Ho tolto dalle posizioni del Finder le cartelle che si chiamavano ‘tesi-qualcosa’.
Sì, c’è voluto un po’ di tempo. Come a riordinare la mia stanza dal caos semestrale che l’aveva invasa (non ho finito, peraltro).
C’è chi è nella mia vita da poco ma è riuscito a farmi incazzare come non accadeva da tanto tempo. E questo chi non si è ancora accorto che farmi incazzare con una certa durevolezza, a me, a cui dopo cinque minuti la luna storta passa, volente o nolente, non è cosa intelligente né lungimirante. Almeno avrò una valvola di sfogo.
Il mio mese di vacanza è stato un susseguirsi di malsanie e di sentirsi fuori luogo, visite a case in vendita e cercare di stare al passo – concedendosi deliberatamente (questa sì che è una novità) di non riuscirci.
E’ un momento di passaggio strano, la fuga dei cervelli (o dei cuori, in qualche caso) mi sta portando via le colonne portanti della vita, e io, che non son brava con le distanze né con la caparbietà, se riguarda le persone, ho molta paura di perdere pezzi senza saperli riconoscere né tantomeno (e forse questo è bene) rimpiazzare.
E così mi succede di parlare con le persone e di sentirmi su un altro emisfero rispetto a loro, sempre, ma gli emisferi dovrebbero esser solo due e mi sembra statisticamente improbabile che tutti gli altri si trovino (tutti insieme!) dall’altra parte. Quindi sostenuta dalla logica matematica inappellabile del discorso sono arrivata alla filosofica idea di un mondo fatto di infiniti emisferi.

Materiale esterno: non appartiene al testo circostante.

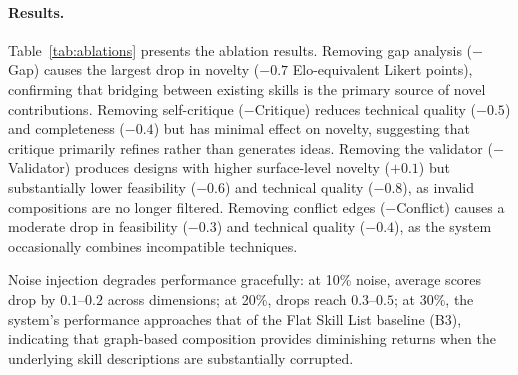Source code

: \paragraph{Results.}
Table~\ref{tab:ablations} presents the ablation results. Removing gap analysis ($-$Gap) causes the largest drop in novelty ($-0.7$ Elo-equivalent Likert points), confirming that bridging between existing skills is the primary source of novel contributions. Removing self-critique ($-$Critique) reduces technical quality ($-0.5$) and completeness ($-0.4$) but has minimal effect on novelty, suggesting that critique primarily refines rather than generates ideas. Removing the validator ($-$Validator) produces designs with higher surface-level novelty ($+0.1$) but substantially lower feasibility ($-0.6$) and technical quality ($-0.8$), as invalid compositions are no longer filtered. Removing conflict edges ($-$Conflict) causes a moderate drop in feasibility ($-0.3$) and technical quality ($-0.4$), as the system occasionally combines incompatible techniques.

Noise injection degrades performance gracefully: at 10\% noise, average scores drop by $0.1$--$0.2$ across dimensions; at 20\%, drops reach $0.3$--$0.5$; at 30\%, the system's performance approaches that of the Flat Skill List baseline (B3), indicating that graph-based composition provides diminishing returns when the underlying skill descriptions are substantially corrupted.

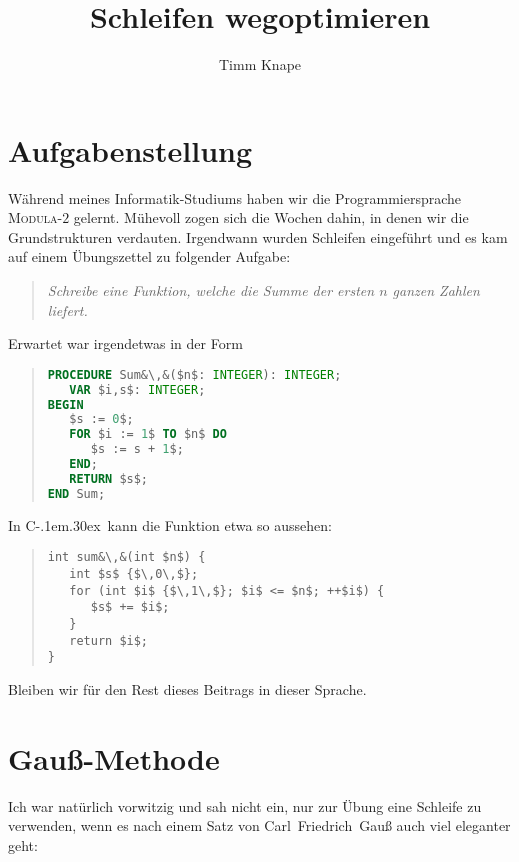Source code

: \documentclass[a5paper,landscape,ngerman,10pt]{article}
\title{Schleifen wegoptimieren}
\author{Timm Knape}
\begin{document}
\newcommand{\cpp}{C\kern-.1em\raise.30ex\hbox{\smaller{++}}}
\lstset{
  columns=fullflexible,
  language=[11]C++,
  mathescape=true,
  escapechar=\&
}
%
\maketitle
%
\section{Aufgabenstellung}
%
Während meines Informatik-Studiums haben wir die
Programmiersprache \hbox{\textsc{Modula-$2$}} gelernt.
Mühevoll zogen sich die Wochen dahin, in denen wir die
Grundstrukturen verdauten.
Irgendwann wurden Schleifen eingeführt und es kam auf
einem Übungszettel zu folgender Aufgabe:

\begin{quotation}
\textit{Schreibe eine Funktion, welche die 
Summe der ersten $n$ ganzen Zahlen liefert.}
\end{quotation}

Erwartet war irgendetwas in der Form

\begin{quotation}
\begin{lstlisting}[language=Modula-2, morekeywords={TO}]
PROCEDURE Sum&\,&($n$: INTEGER): INTEGER;
   VAR $i,s$: INTEGER;
BEGIN
   $s := 0$;
   FOR $i := 1$ TO $n$ DO
      $s := s + 1$;
   END;
   RETURN $s$;
END Sum;
\end{lstlisting}
\end{quotation}

In \cpp\ kann die Funktion etwa so aussehen:

\begin{quotation}
\begin{lstlisting}
int sum&\,&(int $n$) {
   int $s$ {$\,0\,$};
   for (int $i$ {$\,1\,$}; $i$ <= $n$; ++$i$) {
      $s$ += $i$;
   }
   return $i$;
}
\end{lstlisting}
\end{quotation}

Bleiben wir für den Rest dieses Beitrags in dieser Sprache.

\section{Gauß-Methode}

Ich war natürlich vorwitzig und sah nicht ein,
nur zur Übung eine Schleife zu verwenden,
wenn es nach einem Satz von 
Carl~Friedrich~Gauß auch viel eleganter geht:
\end{document}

E non vorrei star qui a teorizzare queste cialtronerie, io, vorrei una rete di persone che ti aggancia e non ti lascia scivolare via, io, e in parte ce l’ho pure, è che certe volte gli eventi ti sorprendono e non sei pronta e se anche le cose belle ci sono, tu le vedi poco.
E ti rifugi nell’unico luogo sicuro che è rimasto a parte il salotto di casa nel nordest, e l’unico luogo sicuro è paradossalmente quello che è stato causa del maggior male, in questo duemilatredici.
‘finirà pure, questo cazzo di duemilatredici’
‘eh’
E ti trovi in un abbraccio che sa di un emisfero simile, se non lo stesso, ma non può esser questa la sola ragione per continuare a stare in questo limbo, tenendoti un alibi in tasca per quando non riesci a buttarti, quando stai ai margini, e guardi da lontano senza fare nulla (come se servisse, un alibi).
‘a me non mi sembra proprio di avere venticinque anni’
‘perché?’
‘ho vissuto troppo poco, non posso avere già venticinque anni’
Non può essere un bacio a salvarci, magari una scelta, il coraggio di una decisione, magari quello sì, ma se le cose stanno così, se questo porto sicuro (e non sono solo io, a percepirlo come tale) non vale abbastanza, è ora di mettersi il cappotto nuovo. E andare fuori.